An updated list of medicines is publicly available and includes the assessment reports for recognition of innovation, by therapeutic indication, in accordance with the provisions of AIFA Resolution no. 1535/2017.
What areas of innovation do you view as more challenging to evaluate?
In my opinion there are many areas of innovation that could be of interest and challenging. I am thinking of the area of all modern biotechnology medicinal products, gene therapy medicinal products, somatic cell therapy medicinal products, tissue engineered products, or the digital therapies that are sometimes borderline between devices and medication.
Having a relevant regulator can be key to ensuring dynamism in the local R&D environment of a country. What role does AIFA play in incentivising Italian innovation?
AIFA play a central role considering that the definition of innovation, its assessment, and the granting of the status of innovative medicine are a responsibility owned by AIFA.
This means that an innovative products can be made immediately available to patients, even without formal inclusion in the regional hospital therapeutic schedules. Furthermore, there are the products that have access to a dedicated fund for innovative oncological and non-oncological medicines (EUR 500 + 500 million per year).
AIFA, was the first medicines agency in Europe to include within its institutional objectives the promotion of public scientific research on strategic and innovative pharmaceutical sectors, even in areas of little interest for profitable research.
AIFA’s independent research program is aimed at all Italian researchers from public and non-profit institutions and is financed by a share of the fund consisting of a contribution equal to 5 percent of the promotional expenses incurred annually by pharmaceutical companies.
The Agency supports non-profit clinical studies, aimed at: comparisons between medicines to demonstrate additional therapeutic value; studies on orphan drugs and rare diseases; studies on prescriptive appropriateness and aimed at optimizing therapeutic strategies and studies on the safety profile of medicines and on information.

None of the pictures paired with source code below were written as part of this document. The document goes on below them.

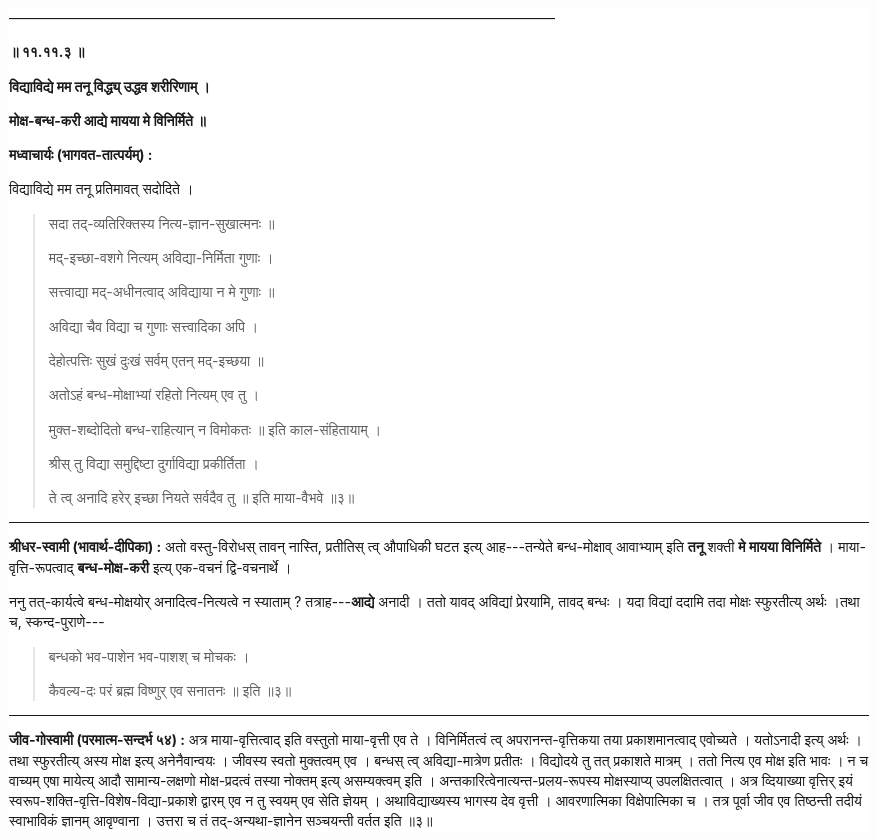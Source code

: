 ———————————————————————————————————————

**॥ ११.११.३ ॥**

**विद्याविद्ये मम तनू विद्ध्य् उद्धव शरीरिणाम् ।**

**मोक्ष-बन्ध-करी आद्ये मायया मे विनिर्मिते ॥**

**मध्वाचार्यः (भागवत-तात्पर्यम्) :**

विद्याविद्ये मम तनू प्रतिमावत् सदोदिते ।

> सदा तद्-व्यतिरिक्तस्य नित्य-ज्ञान-सुखात्मनः ॥
>
> मद्-इच्छा-वशगे नित्यम् अविद्या-निर्मिता गुणाः ।
>
> सत्त्वाद्या मद्-अधीनत्वाद् अविद्याया न मे गुणाः ॥
>
> अविद्या चैव विद्या च गुणाः सत्त्वादिका अपि ।
>
> देहोत्पत्तिः सुखं दुःखं सर्वम् एतन् मद्-इच्छया ॥
>
> अतोऽहं बन्ध-मोक्षाभ्यां रहितो नित्यम् एव तु ।
>
> मुक्त-शब्दोदितो बन्ध-राहित्यान् न विमोकतः ॥ इति काल-संहितायाम्
> ।
>
> श्रीस् तु विद्या समुद्दिष्टा दुर्गाविद्या प्रकीर्तिता ।
>
> ते त्व् अनादि हरेर् इच्छा नियते सर्वदैव तु ॥ इति माया-वैभवे
> ॥३॥

---------------------------------------------------------------------------------------------------------------------

**श्रीधर-स्वामी (भावार्थ-दीपिका) :** अतो वस्तु-विरोधस् तावन् नास्ति,
प्रतीतिस् त्व् औपाधिकी घटत इत्य् आह---तन्येते बन्ध-मोक्षाव् आवाभ्याम्
इति **तनू** शक्ती **मे मायया विनिर्मिते** । माया-वृत्ति-रूपत्वाद्
**बन्ध-मोक्ष-करी** इत्य् एक-वचनं द्वि-वचनार्थे ।

ननु तत्-कार्यत्वे बन्ध-मोक्षयोर् अनादित्व-नित्यत्वे न स्याताम् ?
तत्राह---**आद्ये** अनादी । ततो यावद् अविद्यां प्रेरयामि, तावद् बन्धः
। यदा विद्यां ददामि तदा मोक्षः स्फुरतीत्य् अर्थः ।तथा च,
स्कन्द-पुराणे---

> बन्धको भव-पाशेन भव-पाशश् च मोचकः ।
>
> कैवल्य-दः परं ब्रह्म विष्णुर् एव सनातनः ॥ इति ॥३॥

---------------------------------------------------------------------------------------------------------------------

**जीव-गोस्वामी (परमात्म-सन्दर्भ ५४) :** अत्र माया-वृत्तित्वाद् इति
वस्तुतो माया-वृत्ती एव ते । विनिर्मितत्वं त्व् अपरानन्त-वृत्तिकया तया
प्रकाशमानत्वाद् एवोच्यते । यतोऽनादी इत्य् अर्थः । तथा स्फुरतीत्य्
अस्य मोक्ष इत्य् अनेनैवान्वयः । जीवस्य स्वतो मुक्तत्वम् एव । बन्धस्
त्व् अविद्या-मात्रेण प्रतीतः । विद्योदये तु तत् प्रकाशते मात्रम् । ततो
नित्य एव मोक्ष इति भावः । न च वाच्यम् एषा मायेत्य् आदौ
सामान्य-लक्षणो मोक्ष-प्रदत्वं तस्या नोक्तम् इत्य् असम्यक्त्वम् इति ।
अन्तकारित्वेनात्यन्त-प्रलय-रूपस्य मोक्षस्याप्य् उपलक्षितत्वात् । अत्र
व्दियाख्या वृत्तिर् इयं स्वरूप-शक्ति-वृत्ति-विशेष-विद्या-प्रकाशे द्वारम्
एव न तु स्वयम् एव सेति ज्ञेयम् । अथाविद्याख्यस्य भागस्य देव वृत्ती
। आवरणात्मिका विक्षेपात्मिका च । तत्र पूर्वा जीव एव तिष्ठन्ती
तदीयं स्वाभाविकं ज्ञानम् आवृण्वाना । उत्तरा च तं तद्-अन्यथा-ज्ञानेन
सञ्चयन्ती वर्तत इति ॥३॥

How does AIFA view the digitalisation of the Italian healthcare system, specifically regarding RWE that can be produced for regulatory purposes? How advanced is your country in this field?
AIFA is one of the first (and perhaps few) agencies that has implemented a system of monitoring registers. The Law No. 135 of 7 August 2012 recognised the monitoring registers as an integral part of the Information System of the national health service and has assigned to the registers functions of evaluating the effectiveness of the medicinal product for the purpose of appropriateness, price renegotiation, and of controlling expenditure for innovative medicines and for avoidable costs in health care.
The COVID-19 pandemic has had a huge impact on all healthcare stakeholders, especially on regulators who were pushed to approve treatments and vaccines within faster timelines than ever before. How has the pandemic affected the way in which AIFA operates?
The Agency’s activities did not stop during the pandemic period and indeed the crisis was an incentive to proceed with the “virtualisation” of many AIFA activities. In particular, the field of clinical trials has been very affected by the pressure due to the pandemic crisis in the face of the need to ensure their approval in line with the evolution of research relating to Covid-19.
The virtual approach was initiated in the context of inspections and is continuing with the implementation of procedures and guidelines at national and European level. For other activities, this step has even made it possible to increase the strength of the collaborations already in place and the construction of new networks with international dimensions. During this period, they were highlighted some potential of the system as in the case of managing the impact of the epidemic in the context of drug shortages. In fact, the phenomenon in Italy was very restrained due to the collaboration between Regions, AIFA and pharmaceutical industries.